The two nations have not held ministerial-level talks since the Korean War left the peninsula divided in 1953, officials in Seoul said. The South Korean government today suggested that while both foreign ministers are at the United Nations in New York next month they should discuss troop strength, confidence-building measures and a possible summit meeting between Korean leaders.
However, the South Koreans insisted that the talks be bilateral, while North Korea has demanded three-way negotiations including the United States. With that major difference still separating the two sides, South Korean officials and diplomats here were not optimistic that Seoul's latest proposal will bear fruit.
"Part of the whole game here is propaganda," one diplomat said. "Neither side wants to appear to reject anything out of hand."
Still, observers said both sides may be somewhat more flexible than in the past because of the Olympic games scheduled to take place in Seoul in September 1988 and because of recent political changes in South Korea.
In Washington, State Department spokesman Charles E. Redman called Seoul's proposal "far-reaching and flexible" and said the United States fully supported the proposal.
North Korea wants to host some of the games that have been awarded to Seoul, and to court world opinion toward that end, may make some concessions, diplomats said.
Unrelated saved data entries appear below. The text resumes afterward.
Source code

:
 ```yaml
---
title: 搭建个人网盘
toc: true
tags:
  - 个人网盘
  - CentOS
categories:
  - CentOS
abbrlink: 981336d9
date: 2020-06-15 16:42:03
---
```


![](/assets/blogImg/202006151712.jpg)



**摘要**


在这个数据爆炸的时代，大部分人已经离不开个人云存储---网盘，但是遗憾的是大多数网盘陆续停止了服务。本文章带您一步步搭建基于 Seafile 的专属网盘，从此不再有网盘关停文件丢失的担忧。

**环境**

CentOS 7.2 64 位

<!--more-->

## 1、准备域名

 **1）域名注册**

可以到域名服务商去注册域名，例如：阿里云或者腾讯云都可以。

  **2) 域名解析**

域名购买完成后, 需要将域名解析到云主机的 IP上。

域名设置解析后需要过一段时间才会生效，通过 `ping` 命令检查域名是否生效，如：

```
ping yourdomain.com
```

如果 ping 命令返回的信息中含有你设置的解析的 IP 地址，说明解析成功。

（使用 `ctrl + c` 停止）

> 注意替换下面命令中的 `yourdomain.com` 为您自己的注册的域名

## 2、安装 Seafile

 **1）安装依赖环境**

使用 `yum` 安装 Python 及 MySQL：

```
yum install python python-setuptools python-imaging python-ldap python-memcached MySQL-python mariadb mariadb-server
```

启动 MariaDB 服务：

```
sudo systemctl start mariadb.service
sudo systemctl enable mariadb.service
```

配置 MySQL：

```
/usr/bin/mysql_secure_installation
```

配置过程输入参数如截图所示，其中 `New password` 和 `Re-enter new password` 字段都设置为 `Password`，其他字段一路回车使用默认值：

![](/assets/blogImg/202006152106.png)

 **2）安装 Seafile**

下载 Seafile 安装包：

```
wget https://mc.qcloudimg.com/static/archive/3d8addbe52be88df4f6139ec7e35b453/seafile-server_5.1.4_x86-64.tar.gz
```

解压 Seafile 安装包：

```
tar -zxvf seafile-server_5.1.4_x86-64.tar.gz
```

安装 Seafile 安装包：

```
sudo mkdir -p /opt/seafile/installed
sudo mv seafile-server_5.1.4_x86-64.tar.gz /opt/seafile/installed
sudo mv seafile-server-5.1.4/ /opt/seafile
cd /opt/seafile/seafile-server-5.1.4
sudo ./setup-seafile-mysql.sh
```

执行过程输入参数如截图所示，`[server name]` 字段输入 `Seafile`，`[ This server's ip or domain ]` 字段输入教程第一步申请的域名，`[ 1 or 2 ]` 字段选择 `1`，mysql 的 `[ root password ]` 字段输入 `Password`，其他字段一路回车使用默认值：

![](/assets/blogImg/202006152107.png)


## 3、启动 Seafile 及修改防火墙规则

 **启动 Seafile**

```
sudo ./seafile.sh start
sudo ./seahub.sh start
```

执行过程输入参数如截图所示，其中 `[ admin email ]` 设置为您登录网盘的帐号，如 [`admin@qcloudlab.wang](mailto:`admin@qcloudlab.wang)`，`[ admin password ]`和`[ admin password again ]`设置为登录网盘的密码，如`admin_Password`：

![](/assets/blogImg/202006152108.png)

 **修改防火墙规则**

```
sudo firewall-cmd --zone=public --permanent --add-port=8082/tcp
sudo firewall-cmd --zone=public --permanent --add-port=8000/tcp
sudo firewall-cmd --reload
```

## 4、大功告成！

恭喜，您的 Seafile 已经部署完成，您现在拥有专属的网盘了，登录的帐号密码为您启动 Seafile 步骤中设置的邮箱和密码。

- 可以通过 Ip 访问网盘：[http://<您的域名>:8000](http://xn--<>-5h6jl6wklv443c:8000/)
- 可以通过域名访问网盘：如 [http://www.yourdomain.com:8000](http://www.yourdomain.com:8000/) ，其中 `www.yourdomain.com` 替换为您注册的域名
Last month Pyongyang proposed multilateral talks that would lead to dramatically smaller armies on both sides of the Demilitarized Zone.
North Korea now fields more than 800,000 troops and South Korea more than 600,000, with 42,000 U.S. troops allied with the South Korean Army. North Korea said that within five years both sides should reduce to 100,000 soldiers and the United States should then withdraw its forces.
North Korea also said it would unilaterally demobilize 100,000 troops this year as a sign of good faith.
The South Korean Foreign Ministry, however, said yesterday that three-way talks run "counter to the principle of self-determination."
South Korea's government is under pressure at home, however, to at least appear to be moving toward peace talks. The government has promised free elections for the fall, and reunification is a deeply emotional issue for many Koreans.